In the records below, find each line with the word "health" and copy it.
(Provided records)
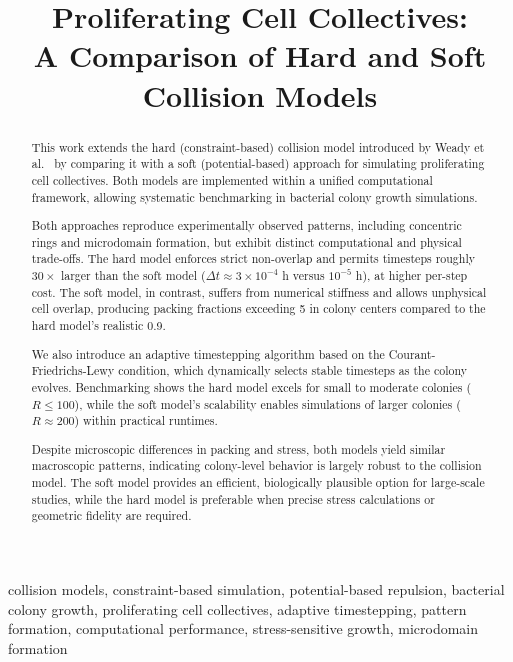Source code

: \documentclass[conference]{IEEEtran}
\begin{document}
\title{Proliferating Cell Collectives: \\A Comparison of Hard and Soft Collision Models}

\author{
}

\maketitle

\begin{abstract}
    This work extends the hard (constraint-based) collision model introduced by Weady et al.~\cite{Weady2024} by comparing it with a soft (potential-based) approach for simulating proliferating cell collectives. Both models are implemented within a unified computational framework, allowing systematic benchmarking in bacterial colony growth simulations.

    Both approaches reproduce experimentally observed patterns, including concentric rings and microdomain formation, but exhibit distinct computational and physical trade-offs. The hard model enforces strict non-overlap and permits timesteps roughly $30\times$ larger than the soft model ($\Delta t \approx 3 \times 10^{-4}$ h versus $10^{-5}$ h), at higher per-step cost. The soft model, in contrast, suffers from numerical stiffness and allows unphysical cell overlap, producing packing fractions exceeding 5 in colony centers compared to the hard model's realistic 0.9.

    We also introduce an adaptive timestepping algorithm based on the Courant-Friedrichs-Lewy condition, which dynamically selects stable timesteps as the colony evolves. Benchmarking shows the hard model excels for small to moderate colonies ($R \leq 100$), while the soft model's scalability enables simulations of larger colonies ($R \approx 200$) within practical runtimes.

    Despite microscopic differences in packing and stress, both models yield similar macroscopic patterns, indicating colony-level behavior is largely robust to the collision model. The soft model provides an efficient, biologically plausible option for large-scale studies, while the hard model is preferable when precise stress calculations or geometric fidelity are required.
\end{abstract}

\begin{IEEEkeywords}
    collision models, constraint-based simulation, potential-based repulsion, bacterial colony growth, proliferating cell collectives, adaptive timestepping, pattern formation, computational performance, stress-sensitive growth, microdomain formation
\end{IEEEkeywords}
\end{document}
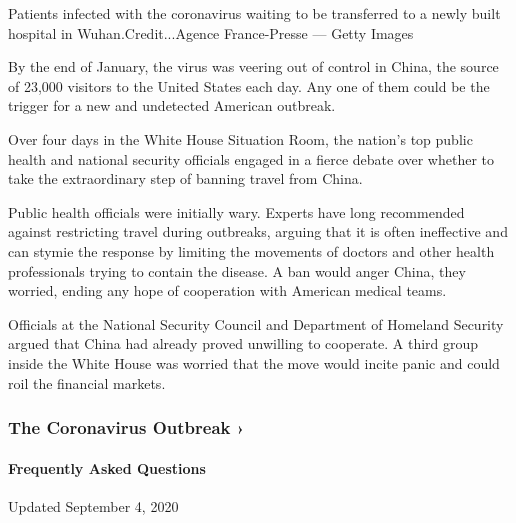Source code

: Patients infected with the coronavirus waiting to be transferred to a
newly built hospital in Wuhan.Credit...Agence France-Presse --- Getty
Images

By the end of January, the virus was veering out of control in China,
the source of 23,000 visitors to the United States each day. Any one of
them could be the trigger for a new and undetected American outbreak.

Over four days in the White House Situation Room, the nation's top
public health and national security officials engaged in a fierce debate
over whether to take the extraordinary step of banning travel from
China.

Public health officials were initially wary. Experts have long
recommended against restricting travel during outbreaks, arguing that it
is often ineffective and can stymie the response by limiting the
movements of doctors and other health professionals trying to contain
the disease. A ban would anger China, they worried, ending any hope of
cooperation with American medical teams.

Officials at the National Security Council and Department of Homeland
Security argued that China had already proved unwilling to cooperate. A
third group inside the White House was worried that the move would
incite panic and could roil the financial markets.

\href{https://www.nytimes3xbfgragh.onion/news-event/coronavirus?action=click\&pgtype=Article\&state=default\&region=MAIN_CONTENT_3\&context=storylines_faq}{}

\hypertarget{the-coronavirus-outbreak-}{%
\subsubsection{The Coronavirus Outbreak
›}\label{the-coronavirus-outbreak-}}

\hypertarget{frequently-asked-questions}{%
\paragraph{Frequently Asked
Questions}\label{frequently-asked-questions}}

Updated September 4, 2020

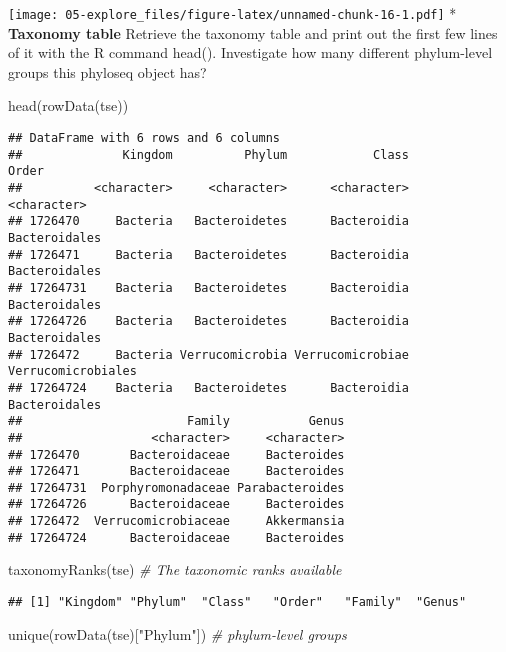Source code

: \documentclass[
  oneside]{book}
\newenvironment{Shaded}{\begin{snugshade}}{\end{snugshade}}
\newcommand{\CommentTok}[1]{\textcolor[rgb]{0.56,0.35,0.01}{\textit{#1}}}
\newcommand{\FunctionTok}[1]{\textcolor[rgb]{0.00,0.00,0.00}{#1}}
\newcommand{\NormalTok}[1]{#1}
\newcommand{\StringTok}[1]{\textcolor[rgb]{0.31,0.60,0.02}{#1}}
\begin{document}
\texttt{[image: 05-explore\_files/figure-latex/unnamed-chunk-16-1.pdf]}
* \textbf{Taxonomy table} Retrieve the taxonomy table and print out the
first few lines of it with the R command head(). Investigate how
many different phylum-level groups this phyloseq object has?

\begin{Shaded}
\begin{Highlighting}[]
\FunctionTok{head}\NormalTok{(}\FunctionTok{rowData}\NormalTok{(tse))}
\end{Highlighting}
\end{Shaded}

\begin{verbatim}
## DataFrame with 6 rows and 6 columns
##              Kingdom          Phylum            Class              Order
##          <character>     <character>      <character>        <character>
## 1726470     Bacteria   Bacteroidetes      Bacteroidia      Bacteroidales
## 1726471     Bacteria   Bacteroidetes      Bacteroidia      Bacteroidales
## 17264731    Bacteria   Bacteroidetes      Bacteroidia      Bacteroidales
## 17264726    Bacteria   Bacteroidetes      Bacteroidia      Bacteroidales
## 1726472     Bacteria Verrucomicrobia Verrucomicrobiae Verrucomicrobiales
## 17264724    Bacteria   Bacteroidetes      Bacteroidia      Bacteroidales
##                       Family           Genus
##                  <character>     <character>
## 1726470       Bacteroidaceae     Bacteroides
## 1726471       Bacteroidaceae     Bacteroides
## 17264731  Porphyromonadaceae Parabacteroides
## 17264726      Bacteroidaceae     Bacteroides
## 1726472  Verrucomicrobiaceae     Akkermansia
## 17264724      Bacteroidaceae     Bacteroides
\end{verbatim}

\begin{Shaded}
\begin{Highlighting}[]
\FunctionTok{taxonomyRanks}\NormalTok{(tse) }\CommentTok{\# The taxonomic ranks available}
\end{Highlighting}
\end{Shaded}

\begin{verbatim}
## [1] "Kingdom" "Phylum"  "Class"   "Order"   "Family"  "Genus"
\end{verbatim}

\begin{Shaded}
\begin{Highlighting}[]
\FunctionTok{unique}\NormalTok{(}\FunctionTok{rowData}\NormalTok{(tse)[}\StringTok{"Phylum"}\NormalTok{]) }\CommentTok{\# phylum{-}level groups}
\end{Highlighting}
\end{Shaded}
\end{document}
(End Provided records)
- **Response for this exercise**:
public health and national security officials engaged in a fierce debate
Public health officials were initially wary. Experts have long
movements of doctors and other health professionals trying to contain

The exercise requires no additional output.